■ **TASK STATEMENT**
Search the records below for the word "attacks". Pull out each line that has it.

── SOURCE MATERIAL

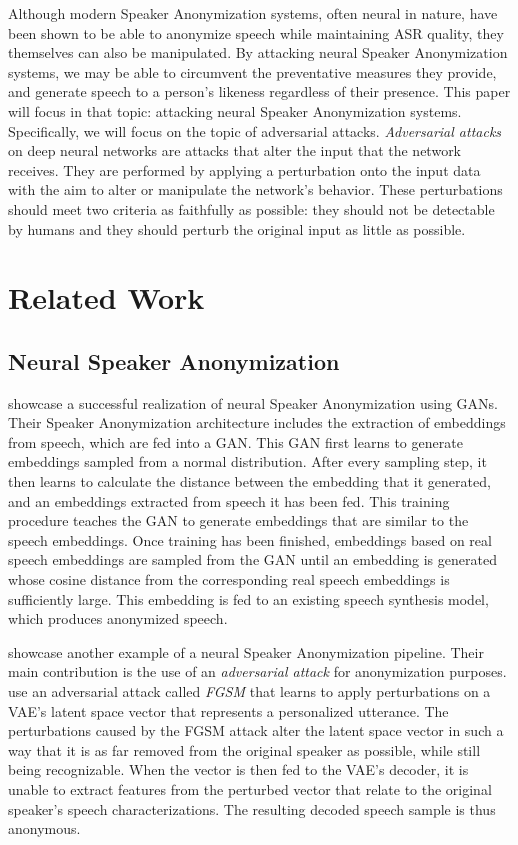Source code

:\documentclass[11pt]{article}
\begin{document}
Although modern Speaker Anonymization systems, often neural in nature, have been shown to be able to anonymize speech while maintaining ASR quality, they themselves can also be manipulated.
By attacking neural Speaker Anonymization systems, we may be able to circumvent the preventative measures they provide, and generate speech to a person's likeness regardless of their presence.
This paper will focus in that topic: attacking neural Speaker Anonymization systems.
Specifically, we will focus on the topic of adversarial attacks.
\textit{Adversarial attacks} on deep neural networks are attacks that alter the input that the network receives.
They are performed by applying a perturbation onto the input data with the aim to alter or manipulate the network's behavior.
These perturbations should meet two criteria as faithfully as possible: they should not be detectable by humans and they should perturb the original input as little as possible.

\section{Related Work}
\subsection{Neural Speaker Anonymization}
\citet{meyer2023anonymizing} showcase a successful realization of neural Speaker Anonymization using GANs.
Their Speaker Anonymization architecture includes the extraction of embeddings from speech, which are fed into a GAN.
This GAN first learns to generate embeddings sampled from a normal distribution.
After every sampling step, it then learns to calculate the distance between the embedding that it generated, and an embeddings extracted from speech it has been fed.
This training procedure teaches the GAN to generate embeddings that are similar to the speech embeddings.
Once training has been finished, embeddings based on real speech embeddings are sampled from the GAN until an embedding is generated whose cosine distance from the corresponding real speech embeddings is sufficiently large.
This embedding is fed to an existing speech synthesis model, which produces anonymized speech.

\citet{shihao2024adversarial} showcase another example of a neural Speaker Anonymization pipeline.
Their main contribution is the use of an \textit{adversarial attack} for anonymization purposes.
\citeauthor{shihao2024adversarial} use an adversarial attack called \textit{FGSM} that learns to apply perturbations on a VAE's latent space vector that represents a personalized utterance.
The perturbations caused by the FGSM attack alter the latent space vector in such a way that it is as far removed from the original speaker as possible, while still being recognizable.
When the vector is then fed to the VAE's decoder, it is unable to extract features from the perturbed vector that relate to the original speaker's speech characterizations.
The resulting decoded speech sample is thus anonymous.
\end{document}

────

■ **ANSWER TO THE PROBLEM**
Specifically, we will focus on the topic of adversarial attacks.
\textit{Adversarial attacks} on deep neural networks are attacks that alter the input that the network receives.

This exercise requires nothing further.